The alliance of the scions of two authoritarian leaders combined the voting power of their families’ political strongholds in the north and south but compounded worries of human rights activists.
Marcos Jr. and Sara Duterte avoided volatile issues during their campaign and steadfastly stuck instead to a battle cry of national unity, even though their fathers’ presidencies opened some of the most turbulent divisions in the country’s history.
Marcos Jr. has not claimed victory but thanked his supporters in a late-night “address to the nation” video, where he urged them to stay vigilant until the vote count is completed.
“If we’ll be fortunate, I’ll expect that your help will not wane, your trust will not wane because we have a lot of things to do in the times ahead,” he said.
Robredo has not conceded defeat but acknowledged the massive Marcos Jr. lead in the unofficial count. She told her supporters the fight for reforms and democracy won’t end with the elections.
“The voice of the people is getting clearer and clearer,” she said. “In the name of the Philippines, which I know you also love so dearly, we should hear this voice because in the end, we only have this one nation to share.”
She asked her supporters to continue to stand up: “Press for the truth. It took long for the structure of lies to be erected. We have the time and opportunity now to fight and dismantle this.”
The election winner will take office on June 30 for a single, six-year term as leader of a Southeast Asian nation hit hard by two years of COVID-19 outbreaks and lockdowns and long-troubled by crushing poverty, gaping inequalities, Muslim and communist insurgencies and deep political divisions.
The next president will also likely face demands to prosecute outgoing President Rodrigo Duterte for thousands of killings during his anti-drug crackdown — deaths already under investigation by the International Criminal Court.

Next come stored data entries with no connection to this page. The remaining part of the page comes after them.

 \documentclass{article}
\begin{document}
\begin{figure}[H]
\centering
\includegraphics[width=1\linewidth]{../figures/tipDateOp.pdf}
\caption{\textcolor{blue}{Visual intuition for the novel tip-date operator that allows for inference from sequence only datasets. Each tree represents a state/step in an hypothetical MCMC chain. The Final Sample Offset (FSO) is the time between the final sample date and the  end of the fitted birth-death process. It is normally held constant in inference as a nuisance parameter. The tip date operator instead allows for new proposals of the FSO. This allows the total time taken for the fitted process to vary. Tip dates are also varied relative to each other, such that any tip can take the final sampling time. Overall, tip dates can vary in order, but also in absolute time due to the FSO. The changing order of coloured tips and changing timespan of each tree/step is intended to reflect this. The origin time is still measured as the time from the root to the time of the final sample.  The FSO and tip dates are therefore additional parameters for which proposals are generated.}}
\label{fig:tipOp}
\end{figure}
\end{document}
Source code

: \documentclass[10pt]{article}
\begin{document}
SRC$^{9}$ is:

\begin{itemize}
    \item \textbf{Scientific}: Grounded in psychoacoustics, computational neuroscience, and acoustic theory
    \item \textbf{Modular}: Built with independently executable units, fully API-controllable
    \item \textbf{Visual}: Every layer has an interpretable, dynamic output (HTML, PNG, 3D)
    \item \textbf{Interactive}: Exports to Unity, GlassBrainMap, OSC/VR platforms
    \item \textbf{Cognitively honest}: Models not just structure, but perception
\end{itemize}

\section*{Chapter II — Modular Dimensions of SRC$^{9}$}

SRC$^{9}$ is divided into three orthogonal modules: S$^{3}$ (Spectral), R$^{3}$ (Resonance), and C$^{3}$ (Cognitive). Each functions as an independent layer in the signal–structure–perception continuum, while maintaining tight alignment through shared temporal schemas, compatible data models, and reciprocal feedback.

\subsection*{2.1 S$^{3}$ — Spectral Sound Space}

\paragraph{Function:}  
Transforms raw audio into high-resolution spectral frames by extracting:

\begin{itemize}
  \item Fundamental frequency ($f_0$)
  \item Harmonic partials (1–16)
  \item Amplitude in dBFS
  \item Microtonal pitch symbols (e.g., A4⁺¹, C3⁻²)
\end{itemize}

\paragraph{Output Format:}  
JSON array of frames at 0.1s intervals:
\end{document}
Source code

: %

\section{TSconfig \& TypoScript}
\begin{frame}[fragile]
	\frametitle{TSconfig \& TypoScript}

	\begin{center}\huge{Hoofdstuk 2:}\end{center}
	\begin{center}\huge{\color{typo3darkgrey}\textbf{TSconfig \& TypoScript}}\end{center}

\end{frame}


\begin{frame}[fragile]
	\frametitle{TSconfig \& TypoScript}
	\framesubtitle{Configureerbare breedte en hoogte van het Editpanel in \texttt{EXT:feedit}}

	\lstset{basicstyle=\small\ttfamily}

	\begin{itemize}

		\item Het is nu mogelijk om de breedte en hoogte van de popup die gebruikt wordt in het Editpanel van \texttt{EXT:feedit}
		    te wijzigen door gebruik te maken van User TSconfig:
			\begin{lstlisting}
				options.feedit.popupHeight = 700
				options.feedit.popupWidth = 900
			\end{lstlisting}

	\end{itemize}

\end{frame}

Marcos Jr., a 64-year-old former provincial governor, congressman and senator, held a wide lead in pre-election surveys. But Robredo had tapped into shock and outrage over the prospect of a Marcos recapturing the seat of power and harnessed a network of campaign volunteers to underpin her candidacy.

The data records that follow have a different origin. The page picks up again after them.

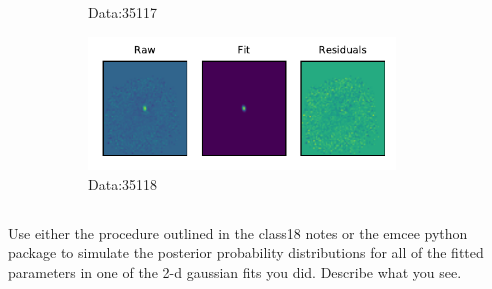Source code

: \begin{figure}
\begin{subfigure}[b]{.49\textwidth}
        \caption{Data:35117}
        \label{fig:lmtFit7}
    \end{subfigure}
    \begin{subfigure}[b]{.49\textwidth}
        \centering
        \includegraphics[height=100pt]{CodeAndFigures/DataFits8.pdf}
        \caption{Data:35118}
        \label{fig:lmtFit8}
    \end{subfigure}
    \caption{}
    \label{}
\end{figure}


\subsection{}

Use either the procedure outlined in the class18 notes or the emcee
python package to simulate the posterior probability distributions for all of the fitted parameters
in one of the 2-d gaussian fits you did. Describe what you see.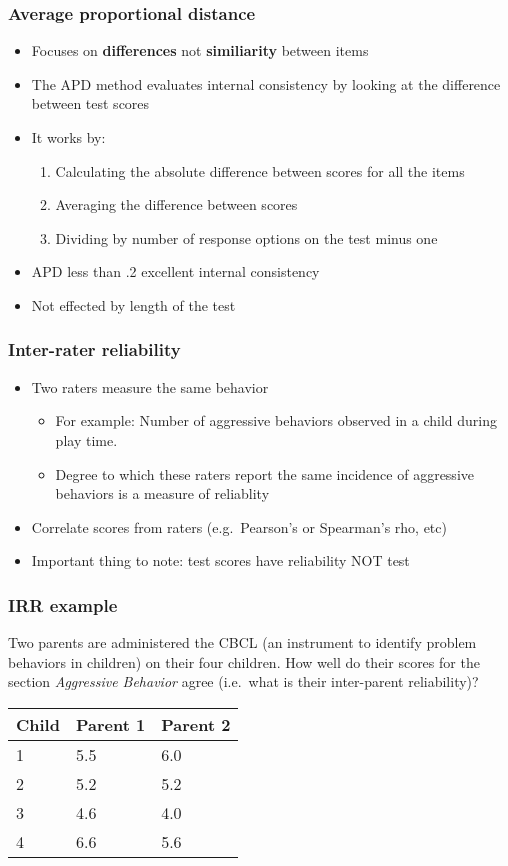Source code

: \documentclass[dvipsnames]{beamer}\usepackage[]{graphicx}\usepackage[]{color}
\begin{document}
\begin{frame}
\frametitle{Average proportional distance}
\begin{itemize}
  \item Focuses on \textbf{differences} not \textbf{similiarity} between items
  \item The APD method evaluates internal consistency by looking at the difference between test scores
  \item It works by:
    \begin{enumerate}
      \item Calculating the absolute difference between scores for all the items
      \item Averaging the difference between scores
      \item Dividing by number of response options on the test minus one
    \end{enumerate}
    \item APD less than .2 excellent internal consistency
    \item Not effected by length of the test
\end{itemize}
\end{frame}

\begin{frame}
\frametitle{Inter-rater reliability}
\begin{itemize}
\item Two raters measure the same behavior
  \begin{itemize}
  \item For example: Number of aggressive behaviors observed in a child during play time.
  \item Degree to which these raters report the same incidence of aggressive behaviors is a measure of reliablity
  \end{itemize}
\item Correlate scores from raters (e.g.\ Pearson's or Spearman's rho, etc)
\item Important thing to note: test scores have reliability NOT test
\end{itemize}
\end{frame}

\begin{frame}
\frametitle{IRR example}

Two parents are administered the CBCL (an instrument to identify problem behaviors in children) on their four children. How well do their scores for the section \textit{Aggressive Behavior} agree (i.e.\ what is their inter-parent reliability)?

\begin{center}
\begin{tabular}{lll}
\hline
Child &	Parent 1 &	Parent 2 \\
\hline
1&	5.5	&6.0\\
2&	5.2	&5.2\\
3&	4.6&	4.0\\
4&	6.6&	5.6\\
\hline
\end{tabular}
\end{center}
\end{frame}
\end{document}
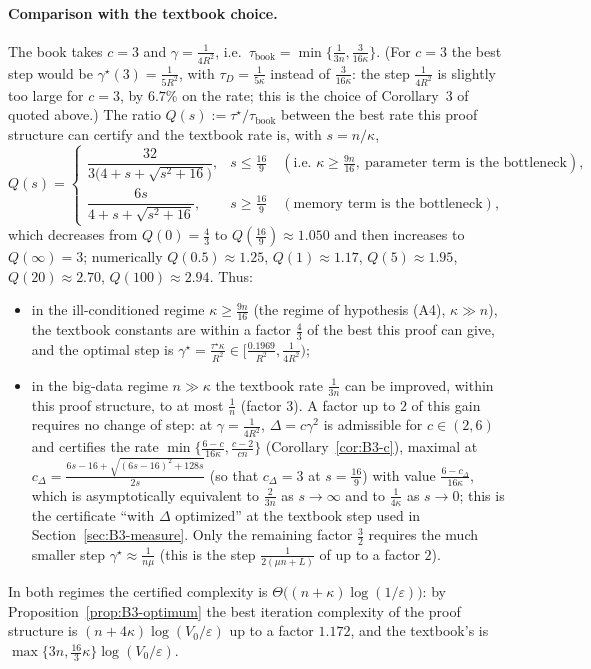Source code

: \paragraph{Comparison with the textbook choice.}
The book takes $c=3$ and $\gamma=\frac1{4R^2}$, i.e.\ $\tau_{\mathrm{book}}=\min\{\frac1{3n},\frac{3}{16\kappa}\}$. (For $c=3$ the best step would be $\gamma^\star(3)=\frac1{5R^2}$, with $\tau_D=\frac{1}{5\kappa}$ instead of $\frac{3}{16\kappa}$: the step $\frac1{4R^2}$ is slightly too large for $c=3$, by $6.7\%$ on the rate; this is the choice of Corollary~3 of \cite{hofmann2015variance} quoted above.) The ratio $Q(s):=\tau^\star/\tau_{\mathrm{book}}$ between the best rate this proof structure can certify and the textbook rate is, with $s=n/\kappa$,
\[
Q(s)=\begin{cases}
\dfrac{32}{3\big(4+s+\sqrt{s^2+16}\big)}, & s\le\frac{16}{9}\quad(\text{i.e.\ }\kappa\ge\frac{9n}{16},\ \text{parameter term is the bottleneck}),\\[3mm]
\dfrac{6s}{4+s+\sqrt{s^2+16}}, & s\ge\frac{16}{9}\quad(\text{memory term is the bottleneck}),
\end{cases}
\]
which decreases from $Q(0)=\frac43$ to $Q(\frac{16}9)\approx1.050$ and then increases to $Q(\infty)=3$; numerically $Q(0.5)\approx1.25$, $Q(1)\approx1.17$, $Q(5)\approx1.95$, $Q(20)\approx2.70$, $Q(100)\approx2.94$. Thus:
\begin{itemize}[nosep]
\item in the ill-conditioned regime $\kappa\ge\frac{9n}{16}$ (the regime of hypothesis (A4), $\kappa\gg n$), the textbook constants are within a factor $\frac43$ of the best this proof can give, and the optimal step is $\gamma^\star=\frac{\tau^\star\kappa}{R^2}\in[\frac{0.1969}{R^2},\frac{1}{4R^2})$;
\item in the big-data regime $n\gg\kappa$ the textbook rate $\frac1{3n}$ can be improved, within this proof structure, to at most $\frac1n$ (factor $3$). A factor up to $2$ of this gain requires no change of step: at $\gamma=\frac1{4R^2}$, $\Delta=c\gamma^2$ is admissible for $c\in(2,6)$ and certifies the rate $\min\{\frac{6-c}{16\kappa},\frac{c-2}{cn}\}$ (Corollary~\ref{cor:B3-c}), maximal at $c_\Delta=\frac{6s-16+\sqrt{(6s-16)^2+128s}}{2s}$ (so that $c_\Delta=3$ at $s=\frac{16}9$) with value $\frac{6-c_\Delta}{16\kappa}$, which is asymptotically equivalent to $\frac2{3n}$ as $s\to\infty$ and to $\frac1{4\kappa}$ as $s\to0$; this is the certificate ``with $\Delta$ optimized'' at the textbook step used in Section~\ref{sec:B3-measure}. Only the remaining factor $\frac32$ requires the much smaller step $\gamma^\star\approx\frac1{n\mu}$ (this is the step $\frac{1}{2(\mu n+L)}$ of \cite{defazio2014saga} up to a factor $2$).
\end{itemize}
In both regimes the certified complexity is $\Theta\big((n+\kappa)\log(1/\varepsilon)\big)$: by Proposition~\ref{prop:B3-optimum} the best iteration complexity of the proof structure is $(n+4\kappa)\log(V_0/\varepsilon)$ up to a factor $1.172$, and the textbook's is $\max\{3n,\frac{16}{3}\kappa\}\log(V_0/\varepsilon)$.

After his ouster by the largely peaceful 1986 uprising, the elder Marcos died in 1989 while in exile in Hawaii without admitting any wrongdoing, including accusations that he, his family and cronies amassed an estimated $5 billion to $10 billion while he was in power. A Hawaii court later found him liable for human rights violations and awarded $2 billion from his estate to compensate more than 9,000 Filipinos who filed a lawsuit against him for torture, incarceration, extrajudicial killings and disappearances.
His widow, Imelda Marcos, and their children were allowed to return to the Philippines in 1991 and worked on a stunning political comeback, helped by a well-funded social media campaign to refurbish the family name.
Marcos Jr. has defended the legacy of his father and steadfastly refused to acknowledge and apologize for the massive human rights violations and plunder under his father’s strongman rule.
Officials said Monday’s election was relatively peaceful despite pockets of violence in the country’s volatile south that killed at least four people in the country’s volatile south. Thousands of police and military personnel were deployed to secure election precincts, especially in rural regions with a history of violent political rivalries.
Filipinos stood in long lines to cast their ballots, with the start of voting delayed by a few hours in a few areas due to malfunctioning vote machines, power outages, bad weather and other problems.
Aside from the presidency, more than 18,000 government posts were on the ballot, including half of the 24-member Senate, more than 300 seats in the House of Representatives, as well as provincial and local offices across the archipelago.
In the 2016 vice presidential race, Robredo defeated Marcos Jr. by a narrow margin in their first political faceoff. He waged a years-long legal battle against her victory, alleging fraud, that got defeated but he never conceded.